◆ **Extracted records**

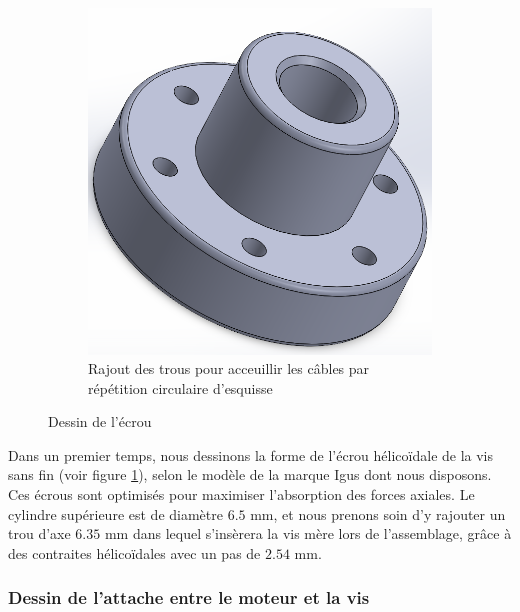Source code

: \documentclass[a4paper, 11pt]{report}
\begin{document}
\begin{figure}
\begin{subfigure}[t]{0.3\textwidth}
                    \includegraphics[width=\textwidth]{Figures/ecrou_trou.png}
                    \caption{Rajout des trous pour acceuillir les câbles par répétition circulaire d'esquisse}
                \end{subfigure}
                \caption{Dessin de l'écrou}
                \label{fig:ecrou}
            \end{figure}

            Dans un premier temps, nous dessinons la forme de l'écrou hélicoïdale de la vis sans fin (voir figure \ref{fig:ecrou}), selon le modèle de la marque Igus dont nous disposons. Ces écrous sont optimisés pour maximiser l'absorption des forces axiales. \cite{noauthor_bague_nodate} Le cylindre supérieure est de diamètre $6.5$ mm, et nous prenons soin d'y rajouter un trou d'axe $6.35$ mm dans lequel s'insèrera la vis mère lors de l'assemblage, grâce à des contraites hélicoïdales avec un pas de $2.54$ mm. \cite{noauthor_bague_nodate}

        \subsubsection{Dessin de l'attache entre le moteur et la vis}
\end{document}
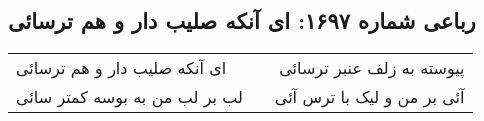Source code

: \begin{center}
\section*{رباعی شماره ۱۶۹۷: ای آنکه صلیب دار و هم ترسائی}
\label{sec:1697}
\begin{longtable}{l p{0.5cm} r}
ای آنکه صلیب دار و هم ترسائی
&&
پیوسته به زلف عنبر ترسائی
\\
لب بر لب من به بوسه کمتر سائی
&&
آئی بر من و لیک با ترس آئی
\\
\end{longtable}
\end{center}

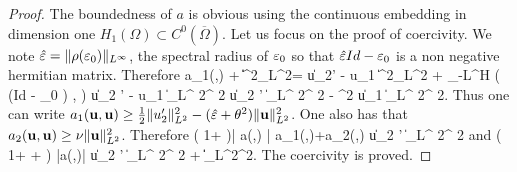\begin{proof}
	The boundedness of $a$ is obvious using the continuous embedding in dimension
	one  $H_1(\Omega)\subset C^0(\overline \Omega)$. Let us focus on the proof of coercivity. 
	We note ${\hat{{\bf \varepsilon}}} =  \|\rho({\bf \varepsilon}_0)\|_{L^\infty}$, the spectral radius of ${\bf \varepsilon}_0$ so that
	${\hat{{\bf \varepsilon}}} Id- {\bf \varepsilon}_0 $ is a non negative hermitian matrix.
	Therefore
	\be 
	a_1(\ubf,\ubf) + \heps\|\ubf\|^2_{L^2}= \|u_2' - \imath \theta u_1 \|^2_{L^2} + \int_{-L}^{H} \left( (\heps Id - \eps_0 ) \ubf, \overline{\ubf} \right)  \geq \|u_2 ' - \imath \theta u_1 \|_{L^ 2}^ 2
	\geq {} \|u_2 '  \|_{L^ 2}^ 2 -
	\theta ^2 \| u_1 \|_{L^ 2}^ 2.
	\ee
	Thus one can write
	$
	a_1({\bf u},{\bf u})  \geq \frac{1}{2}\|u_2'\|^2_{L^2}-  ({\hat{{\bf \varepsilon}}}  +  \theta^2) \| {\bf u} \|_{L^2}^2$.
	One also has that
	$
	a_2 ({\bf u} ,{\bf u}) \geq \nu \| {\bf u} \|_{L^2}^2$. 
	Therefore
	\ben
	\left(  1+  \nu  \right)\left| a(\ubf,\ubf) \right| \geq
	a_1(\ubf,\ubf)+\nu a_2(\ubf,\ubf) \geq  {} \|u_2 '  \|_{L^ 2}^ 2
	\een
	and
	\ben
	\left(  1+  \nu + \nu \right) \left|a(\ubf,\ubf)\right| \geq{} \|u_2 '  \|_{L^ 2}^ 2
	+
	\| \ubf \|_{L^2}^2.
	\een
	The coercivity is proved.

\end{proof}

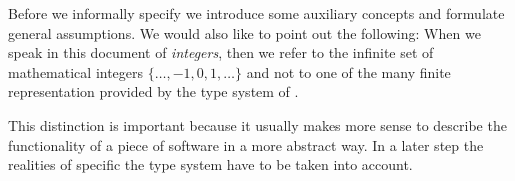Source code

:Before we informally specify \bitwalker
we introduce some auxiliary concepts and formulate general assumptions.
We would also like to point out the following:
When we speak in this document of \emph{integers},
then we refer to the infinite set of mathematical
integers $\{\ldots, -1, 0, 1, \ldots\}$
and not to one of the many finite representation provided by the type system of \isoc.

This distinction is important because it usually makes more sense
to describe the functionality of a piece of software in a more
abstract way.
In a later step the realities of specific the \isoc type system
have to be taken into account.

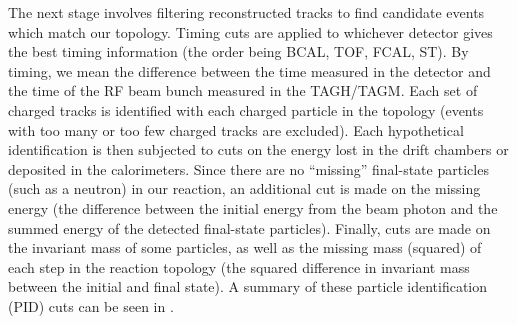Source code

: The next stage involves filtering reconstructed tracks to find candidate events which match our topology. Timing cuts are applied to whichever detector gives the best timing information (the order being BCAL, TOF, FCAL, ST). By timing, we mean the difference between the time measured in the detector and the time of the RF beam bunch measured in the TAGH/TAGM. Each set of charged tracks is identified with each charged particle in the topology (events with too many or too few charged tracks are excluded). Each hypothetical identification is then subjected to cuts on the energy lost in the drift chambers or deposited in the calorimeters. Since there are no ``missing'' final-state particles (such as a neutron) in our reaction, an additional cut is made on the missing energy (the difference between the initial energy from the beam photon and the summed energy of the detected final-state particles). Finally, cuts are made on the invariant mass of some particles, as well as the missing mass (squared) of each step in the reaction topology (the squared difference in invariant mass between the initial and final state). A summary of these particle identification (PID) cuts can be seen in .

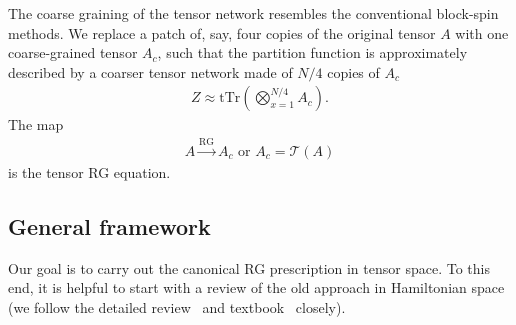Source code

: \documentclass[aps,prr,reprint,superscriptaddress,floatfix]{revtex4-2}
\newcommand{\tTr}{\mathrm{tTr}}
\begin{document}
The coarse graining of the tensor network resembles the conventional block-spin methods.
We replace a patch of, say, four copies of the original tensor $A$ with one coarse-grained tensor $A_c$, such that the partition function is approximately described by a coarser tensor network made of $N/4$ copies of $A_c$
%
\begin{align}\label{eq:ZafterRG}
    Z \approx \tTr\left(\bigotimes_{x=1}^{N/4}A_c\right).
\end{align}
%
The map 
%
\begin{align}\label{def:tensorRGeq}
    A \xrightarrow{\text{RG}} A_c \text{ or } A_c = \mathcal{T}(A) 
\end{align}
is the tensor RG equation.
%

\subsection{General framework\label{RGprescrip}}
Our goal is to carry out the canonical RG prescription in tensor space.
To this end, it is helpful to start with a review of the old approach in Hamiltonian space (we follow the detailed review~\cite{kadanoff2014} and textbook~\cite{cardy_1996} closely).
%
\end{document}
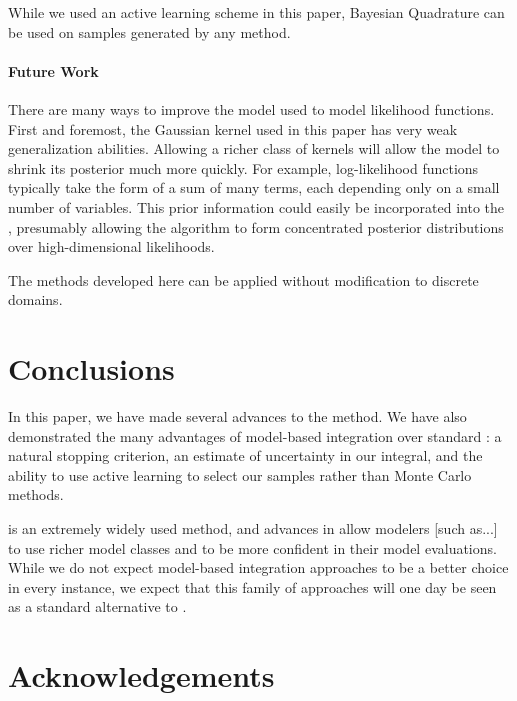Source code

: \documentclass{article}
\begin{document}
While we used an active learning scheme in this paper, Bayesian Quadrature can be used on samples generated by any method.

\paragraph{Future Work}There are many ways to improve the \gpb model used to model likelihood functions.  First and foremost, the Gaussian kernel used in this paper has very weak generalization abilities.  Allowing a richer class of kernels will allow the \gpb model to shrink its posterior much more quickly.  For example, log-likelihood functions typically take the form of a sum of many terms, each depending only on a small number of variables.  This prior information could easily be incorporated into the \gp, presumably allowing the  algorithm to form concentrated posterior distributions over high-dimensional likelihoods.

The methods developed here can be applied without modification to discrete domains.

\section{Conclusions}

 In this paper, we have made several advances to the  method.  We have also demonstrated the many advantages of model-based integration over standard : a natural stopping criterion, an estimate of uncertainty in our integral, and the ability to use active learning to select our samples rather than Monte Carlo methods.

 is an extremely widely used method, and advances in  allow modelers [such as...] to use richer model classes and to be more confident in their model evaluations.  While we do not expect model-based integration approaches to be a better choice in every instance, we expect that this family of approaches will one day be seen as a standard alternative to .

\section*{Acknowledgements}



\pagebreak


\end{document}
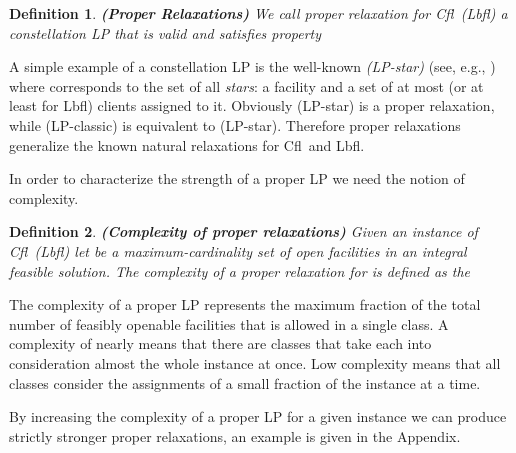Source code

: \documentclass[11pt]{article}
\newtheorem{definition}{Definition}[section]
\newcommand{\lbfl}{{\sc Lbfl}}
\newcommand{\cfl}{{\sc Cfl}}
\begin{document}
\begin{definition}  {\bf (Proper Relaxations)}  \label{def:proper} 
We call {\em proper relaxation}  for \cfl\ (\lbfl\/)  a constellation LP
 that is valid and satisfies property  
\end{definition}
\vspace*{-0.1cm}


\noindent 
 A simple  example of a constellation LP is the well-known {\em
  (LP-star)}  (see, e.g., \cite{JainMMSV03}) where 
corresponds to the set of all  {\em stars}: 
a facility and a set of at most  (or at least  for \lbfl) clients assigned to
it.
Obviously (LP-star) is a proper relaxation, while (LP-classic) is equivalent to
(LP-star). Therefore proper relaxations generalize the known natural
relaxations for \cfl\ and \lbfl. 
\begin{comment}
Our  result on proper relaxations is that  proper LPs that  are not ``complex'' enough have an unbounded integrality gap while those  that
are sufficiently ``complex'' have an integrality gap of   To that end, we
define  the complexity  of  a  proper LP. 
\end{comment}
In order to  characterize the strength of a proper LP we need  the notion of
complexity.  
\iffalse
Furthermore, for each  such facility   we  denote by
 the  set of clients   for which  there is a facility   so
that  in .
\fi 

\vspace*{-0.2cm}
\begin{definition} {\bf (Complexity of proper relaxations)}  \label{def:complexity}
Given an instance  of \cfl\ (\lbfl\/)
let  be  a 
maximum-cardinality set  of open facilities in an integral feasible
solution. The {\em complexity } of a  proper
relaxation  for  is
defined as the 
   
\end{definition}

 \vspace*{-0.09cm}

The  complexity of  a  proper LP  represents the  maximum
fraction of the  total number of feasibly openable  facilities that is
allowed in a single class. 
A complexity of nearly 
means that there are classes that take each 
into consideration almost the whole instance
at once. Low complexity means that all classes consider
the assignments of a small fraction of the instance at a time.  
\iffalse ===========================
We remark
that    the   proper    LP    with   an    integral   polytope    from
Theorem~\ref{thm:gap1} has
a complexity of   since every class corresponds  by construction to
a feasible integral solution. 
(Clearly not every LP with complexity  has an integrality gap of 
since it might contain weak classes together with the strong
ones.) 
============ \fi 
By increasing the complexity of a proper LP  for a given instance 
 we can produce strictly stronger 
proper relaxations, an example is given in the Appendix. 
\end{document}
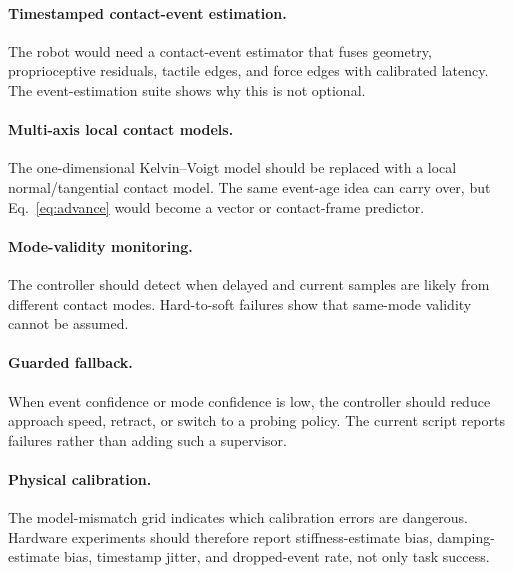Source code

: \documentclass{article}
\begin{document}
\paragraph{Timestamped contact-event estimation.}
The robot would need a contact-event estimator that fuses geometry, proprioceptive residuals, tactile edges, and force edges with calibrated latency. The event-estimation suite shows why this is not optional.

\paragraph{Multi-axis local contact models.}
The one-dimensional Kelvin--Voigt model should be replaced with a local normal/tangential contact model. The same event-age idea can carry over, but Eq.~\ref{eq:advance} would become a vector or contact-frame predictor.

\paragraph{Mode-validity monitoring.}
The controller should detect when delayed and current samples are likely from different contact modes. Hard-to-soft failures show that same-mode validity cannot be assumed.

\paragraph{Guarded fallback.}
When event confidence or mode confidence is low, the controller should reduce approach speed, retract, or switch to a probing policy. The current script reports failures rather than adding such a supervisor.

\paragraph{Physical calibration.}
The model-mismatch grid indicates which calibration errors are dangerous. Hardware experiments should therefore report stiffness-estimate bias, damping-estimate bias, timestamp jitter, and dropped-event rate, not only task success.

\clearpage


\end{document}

◆ **Work to be completed**
Go through the data and show each line that holds "carry".

◆ **Result of this task**
Our goal is to carry out the canonical RG prescription in tensor space.
The one-dimensional Kelvin--Voigt model should be replaced with a local normal/tangential contact model. The same event-age idea can carry over, but Eq.~\ref{eq:advance} would become a vector or contact-frame predictor.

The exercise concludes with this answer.